Dalam menyikapi pembicaraan tersebut, terdapat 3 pendapat. Pertama, federalis, yang menghendaki pendirian Negara Pasundan yang terpisah dari Indonesia. Kedua, republiken, yang tidak menghendaki berdirinya suatu negara yang terpisah dari Indonesia. Dan ketiga, kelompok abstain.
 
Konferensi pertama belum menghasilkan pembentukan Negara Pasundan, sehingga konferensi dilanjutkan berikutnya, 16-20 Desember 1947, melibatkan bangsa pribumi, pendatang Cina, pendatang Arab, dan orang Belanda, total berjumlah 159 orang.
 
Hingga Konferensi Jabar III dilaksanakan, tepatnya 23 Februari-5 Maret 1948 di Bandung. Konferensi ini bertujuan melaksanakan keputusan-keputusan yang sudah disepakati dalam konferensi-konferensi sebelumnya, yaitu berdirinya Negara Pasundan, dan terpilihnya Wiranatakusumah sebagai presiden.
 
Wiranatakusumah terpilih melalui proses pemilihan. Dalam pemilihan ini ada 2 kubu yang bersaing, yaitu federalis dan republiken. Wiranatakusumah merupakan perwakilan dari kubu republiken, sedangkan wakil dari kubu federalis adalah [[Hilman Djajadiningrat]].
 
Kemenangan Wiranatakusumah merupakan kemenangan kaum republiken yang tidak memiliki tujuan khusus membentuk Negara Pasundan, melainkan strategi politik belaka agar Pasundan tidak terpisah dari Indonesia.
 
Terpilihnya Wiranatakusumah sebagai Presiden Pasundan, mendapat restu dari Soekarno. Ketika terpilih, Wiranatakusumah masih menjabat Ketua Dewan Pertimbangan Agung Indonesia dan berkedudukan di Yogyakarta, ibukota Indonesia saat itu, karena Jakarta diduduki Belanda.
 
Soekarno melihat, kemenangan Wiranatakusumah merupakan kemenangan Indonesia sekaligus, mengingat Wiranatakusumah adalah tokoh Sunda republiken Pro-Indonesia.
 
Sikap republiken Wiranatakusumah dalam menjalankan pemerintahan Negara Pasundan sangat menonjol.
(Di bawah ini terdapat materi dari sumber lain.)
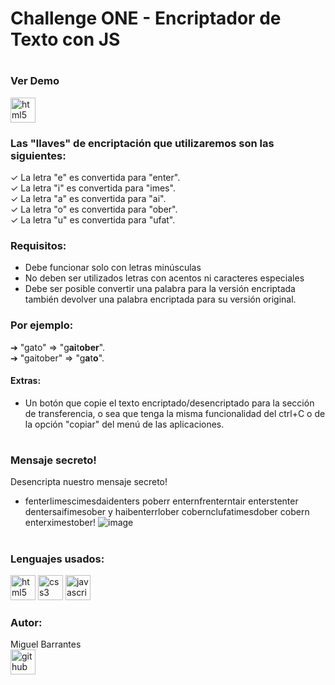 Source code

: 
# Challenge ONE - Encriptador de Texto con JS
#
### Ver Demo
<a href=https://user-images.githubusercontent.com/69771799/210120205-4b0c8917-d3e7-435e-9afc-736cb2ffa3c3.png><img src="https://miki106.github.io/encriptador-de-texto/" alt="html5" width="40" height="40"/></a>
### Las "llaves" de encriptación que utilizaremos son las siguientes:
✓ La letra "e" es convertida para "enter".\
✓ La letra "i" es convertida para "imes".\
✓ La letra "a" es convertida para "ai".\
✓ La letra "o" es convertida para "ober".\
✓ La letra "u" es convertida para "ufat".
### Requisitos:
- Debe funcionar solo con letras minúsculas
- No deben ser utilizados letras con acentos ni caracteres especiales
- Debe ser posible convertir una palabra para la versión encriptada también devolver una palabra encriptada para su versión original.
### Por ejemplo:
➔ "gato" ⇒ "g**ai**t**ober**".\
➔ "gaitober" ⇒ "g**a**t**o**".
#### Extras:
- Un botón que copie el texto encriptado/desencriptado para la sección de transferencia, o sea que tenga la misma funcionalidad del ctrl+C o de la opción "copiar" del menú de las aplicaciones.
#
### Mensaje secreto!
Desencripta nuestro mensaje secreto!
- fenterlimescimesdaidenters poberr enternfrenterntair enterstenter dentersaifimesober y haibenterrlober cobernclufatimesdober cobern enterximestober!
![image](https://user-images.githubusercontent.com/69771799/210119239-ee04d8a5-60c7-436b-8e8f-b8717877eef5.png)

#
### Lenguajes usados:
<a href="https://www.w3.org/html/" target="_blank"><img src="https://www.svgrepo.com/show/373669/html.svg" alt="html5" width="40" height="40"/></a>
<a href="https://www.w3schools.com/css/" target="_blank"><img src="https://www.svgrepo.com/show/373535/css.svg" alt="css3" width="40" height="40"/></a>
<a href="https://developer.mozilla.org/en-US/docs/Web/JavaScript" target="_blank"><img src="https://www.svgrepo.com/show/349419/javascript.svg" alt="javascript" width="40" height="40"/></a>

### Autor:
Miguel Barrantes\
<a href="[https://github.com/Miki106]" target="_blank"><img src="![github](https://user-images.githubusercontent.com/69771799/210119344-32176e37-f6eb-4d30-9ab0-846632677ab4.png) " alt="github" width="40" height="40"/>
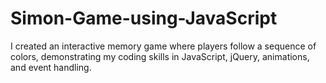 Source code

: # Simon-Game-using-JavaScript

I created an interactive memory game where players follow a sequence of colors, demonstrating my coding skills in JavaScript, jQuery, animations, and event handling.
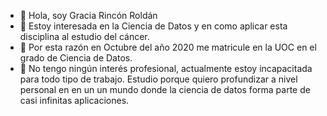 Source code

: - 👋 Hola, soy Gracia Rincón Roldán 
- 👀 Estoy interesada en la Ciencia de Datos y en como aplicar esta disciplina al estudio del cáncer.
- 🌱 Por esta razón en Octubre del año 2020 me matricule en la UOC en el grado de Ciencia de Datos.
- 💞️ No tengo ningún interés profesional, actualmente estoy incapacitada para todo tipo de trabajo. Estudio porque quiero profundizar a nivel personal en en un un mundo donde la ciencia de datos forma parte de casi infinitas aplicaciones.

<!---
grinconrr/grinconrr is a ✨ special ✨ repository because its `README.md` (this file) appears on your GitHub profile.
You can click the Preview link to take a look at your changes.
--->
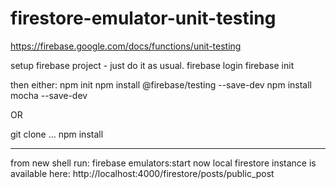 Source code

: # firestore-emulator-unit-testing

https://firebase.google.com/docs/functions/unit-testing



setup firebase project - just do it as usual.
firebase login
firebase init

then either:
npm init
npm install @firebase/testing --save-dev
npm install mocha --save-dev

OR
 
git clone ...
npm install

----
from new shell run: firebase emulators:start
now local firestore instance is available here: http://localhost:4000/firestore/posts/public_post
  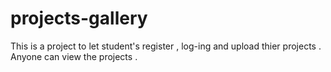 # projects-gallery
This is a project to let student's register , log-ing and upload thier projects . Anyone can view the projects .

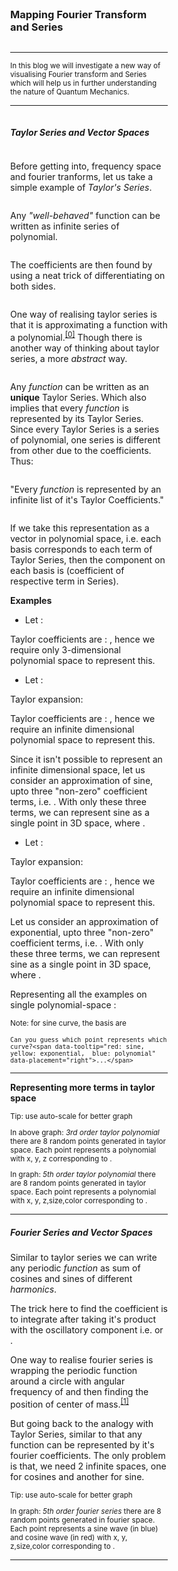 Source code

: <script>
	import Eq from "../../components/Eq.svelte";
	import Ref from "../../components/Ref.svelte";
	import Frame from "../../components/Frame.svelte";

	const path = `/blogs/physics/fourier_transform_vector_space`

	const taylor_series = "f(x) = \\sum_0^\\infty a_n\\cdot x^n";
	const taylor_coeffs = "a_n = \\cfrac{1}{n!}\\cdot\\cfrac{d^n}{dx^n}f(x)";
	const taylor_rep = "f(x) \\equiv \\left[{\\begin{array}{c} a_0 \\\\ a_1 \\\\ \\vdots \\\\ a_n \\end{array}}\\right]";
	const taylor_vector = "f(x) = \\left[{\\begin{array}{cccc} x^0 & x^1 & \\cdots & x^n \\end{array}}\\right]     \\cdot     \\left[{\\begin{array}{c} a_0 \\\\ a_1 \\\\ \\vdots \\\\ a_n \\end{array}}\\right]";
	const sin_taylor = "sin(x) = x - \\cfrac{x^3}{3!} + \\cfrac{x^5}{5!} + ... + (-1)^{2n - 1}\\cfrac{x^{2n - 1}}{(2n - 1)!}";
	const sin_coeff = "a_1 = 1, a_3 = \\cfrac{-1}{3!}, a_5 = \\cfrac{1}{5!}, a_{2n - 1} = (-1)^{2n - 1}\\cfrac{1}{(2n - 1)!}";
	const sin_apprx = "sin(x) \\approx x - \\cfrac{x^3}{3!} + \\cfrac{x^5}{5!}";
	const exp_taylor = "e^x = 1 + x + \\cfrac{x^2}{2!} + \\cfrac{x^3}{3!} + ... + \\cfrac{x^n}{n!}";
	const exp_coeff = "a_0 = 1, a_1 = 1, a_2 = \\cfrac{1}{2!}, a_3 = \\cfrac{1}{3!}, a_{n} = \\cfrac{1}{n!}";
	const exp_apprx = "e^x \\approx 1 + x + \\cfrac{x^2}{2!}";
	const fourier_series = "f(x) = \\sum_0^\\infty a_n\\cdot cos(nx) + b_n\\cdot sin(nx)";
	const fourier_coeffs= "\\cfrac{1}{T}\\int^T_0f(x)cos(nx)dx = a_n,\\ \\  \\cfrac{1}{T}\\int^T_0f(x)sin(nx)dx = b_n";

	const refs = ["https://youtu.be/3d6DsjIBzJ4"];
</script>

<main>

### Mapping Fourier Transform and Series

<hr>
<small> In this blog we will investigate a new way of visualising Fourier transform and Series which will help us in further understanding the nature of Quantum Mechanics. </small>
<hr>

##### Taylor Series and Vector Spaces

Before getting into, frequency space and fourier tranforms, let us take a simple example of *Taylor's Series*.

Any *"well-behaved"* function can be written as infinite series of polynomial.
<Eq eq={taylor_series} block/>

The coefficients are then found by using a neat trick of differentiating on both sides.
<Eq eq={taylor_coeffs} block/>

One way of realising taylor series is that it is approximating a function with a polynomial.<sup>[[0]](#0)</sup>
Though there is another way of thinking about taylor series, a more *abstract* way.

Any <em data-tooltip="well-behaved">function</em> can be written as an **unique** Taylor Series. Which also implies that every <em data-tooltip="well-behaved">function</em> is represented by its Taylor Series.
Since every Taylor Series is a series of polynomial, one series is different from other due to the coefficients. Thus:

"Every <em data-tooltip="well-behaved">function</em> is represented by an infinite list of it's Taylor Coefficients."

<Eq eq={taylor_rep} block/>

If we take this representation as a vector in polynomial space, i.e. each basis <Eq eq="x_n"/> corresponds to each term of Taylor Series, <Eq eq="x^n"/> then the component on each basis is <Eq eq="a_n"/> (coefficient of respective term in Series).

<Eq eq={taylor_vector} block/>

**Examples**
- Let <Eq eq="f(x) = 1 + 3x + 2x^2"/>:

Taylor coefficients are : <Eq eq="a_0 = 1, a_1 = 3, a_2 = 2, a_3 ... a_n = 0"/>, hence we require only 3-dimensional polynomial space to represent this.

<Frame name="taylor_ex1" path={path}/>

- Let <Eq eq="f(x) = sin(x)"/>:

Taylor expansion:

<Eq eq={sin_taylor} block/>

Taylor coefficients are : <Eq eq={sin_coeff}/>, hence we require an infinite dimensional polynomial space to represent this.

Since it isn't possible to represent an infinite dimensional space, let us consider an approximation of sine, upto three "non-zero" coefficient terms, i.e. <Eq eq="a_1, a_3, a_5"/>.
With only these three terms, we can represent sine as a single point in 3D space, where <Eq eq="x = x^1, y = x^3, z = x^5"/>.

<Eq eq={sin_apprx} block/>

<Frame name="taylor_ex2" path={path}/>

- Let <Eq eq="f(x) = e^x"/>:

Taylor expansion:

<Eq eq={exp_taylor} block/>

Taylor coefficients are : <Eq eq={exp_coeff}/>, hence we require an infinite dimensional polynomial space to represent this.

Let us consider an approximation of exponential, upto three "non-zero" coefficient terms, i.e. <Eq eq="a_0, a_1, a_2"/>.
With only these three terms, we can represent sine as a single point in 3D space, where <Eq eq="x = x^0, y = x^1, z = x^2"/>.

<Eq eq={exp_apprx} block/>

<Frame name="taylor_ex3" path={path}/>

Representing all the examples on single polynomial-space <Eq eq="x = x^0, y = x^1, z = x^2"/>:

<small>Note: for sine curve, the basis are <Eq eq="x = x^1, y = x^3, z = x^5"/></small>

<Frame name="taylor_ex_comb" path={path}/>

<small>

	Can you guess which point represents which curve?<span data-tooltip="red: sine,  yellow: exponential,  blue: polynomial" data-placement="right">...</span>

</small>
<hr>

**Representing more terms in taylor space**
<Frame name="taylor_space" path={path}/>

<small>

Tip: use auto-scale for better graph

In above graph: <em>3rd order taylor polynomial</em> there are 8 random points generated in taylor space. Each point represents a polynomial with x, y, z corresponding to <Eq eq="a_0"/> <Eq eq="a_1"/> <Eq eq="a_2"/>.

In graph: <em>5th order taylor polynomial</em> there are 8 random points generated in taylor space. Each point represents a polynomial with x, y, z,size,color corresponding to <Eq eq="a_0 ... a_4"/>.

</small>
<hr>

##### Fourier Series and Vector Spaces

Similar to taylor series we can write any periodic <em data-tooltip="well-behaved">function</em> as sum of cosines and sines of different <em data-tooltip="integer multiple of fundamental frequency" data-placement="bottom">harmonics</em>.

<Eq eq={fourier_series} block/>

The trick here to find the coefficient is to integrate <Eq eq="f(x)"/> after taking it's product with the oscillatory component i.e. <Eq eq="cos(nx)"/> or <Eq eq="sin(nx)"/>.

<Eq eq={fourier_coeffs} block/>

One way to realise fourier series is wrapping the periodic function around a circle with angular frequency of <Eq eq="n"/> and then finding the position of center of mass.<sup>[[1]](#1)</sup>

But going back to the analogy with Taylor Series, similar to that any function can be represented by it's fourier coefficients.
The only problem is that, we need 2 infinite spaces, one for cosines and another for sine.

<Frame name="fs_kspace" path={path}/>
<small>

Tip: use auto-scale for better graph

In graph: <em>5th order fourier series</em> there are 8 random points generated in fourier space. Each point represents a sine wave (in blue) and cosine wave (in red) with x, y, z,size,color corresponding to <Eq eq="a_0/b_0 ... a_4/b_4"/>.

</small>

<hr>
<Ref refs={refs}/>

</main>

<style>
	main
	{
		padding-top: 5%;
		padding-bottom: 5%;
		padding-left: 25%;
		padding-right: 25%;

		display: flex;
		flex-flow: column;

		overflow-y: scroll;
		overflow-x: hidden;
		scroll: smooth;
	}
	hr
	{
		width: 100%;
	}
</style>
Ia menunjuk tokoh republiken dari Paguyuban Pasundan, [[Adil Puradiredja]] sebagai Perdana Menteri Pasundan. Dalam Koran Siasat, Adil mengatakan bahwa Negara Pasundan bukanlah tujuan, melainkan hanyalah jalan. Pernyataan Adil ini mendapat teguran dari Belanda.
 
Saat terjadi Agresi Militer II, 19 Desember 1948, Adil Puradiredja mengundurkan diri, sebagai bentuk protes. Adil digantikan Tumenggung Djumhana. Program Djumhana mendapat teguran pula dari Belanda, bahkan mengancam akan membubarkan Negara Pasundan dan diganti dengan pemerintahan militer. Tekanan Belanda tersebut direspons Wiranatakusumah dengan balik mengancam ia akan meletakkan jabatannya.
 
Kedudukan Negara Pasundan semakin lemah setelah terjadinya Peristiwa APRA, [[Angkatan Perang Ratu Adil]], yang dipimpin [[Westerling]] 30 Januari 1950, Presiden Pasundan menyerahkan mandatnya kepada Parlemen Pasundan.
 
Di kediaman Presiden, dilangsungkan serah-terima kekuasaan Negara Pasundan kepada Komisaris Republik Indonesia, Sewaka. Tanggal 8 Maret 1950, Negara Pasundan resmi bubar dan kembali berada di bawah Republik Indonesia.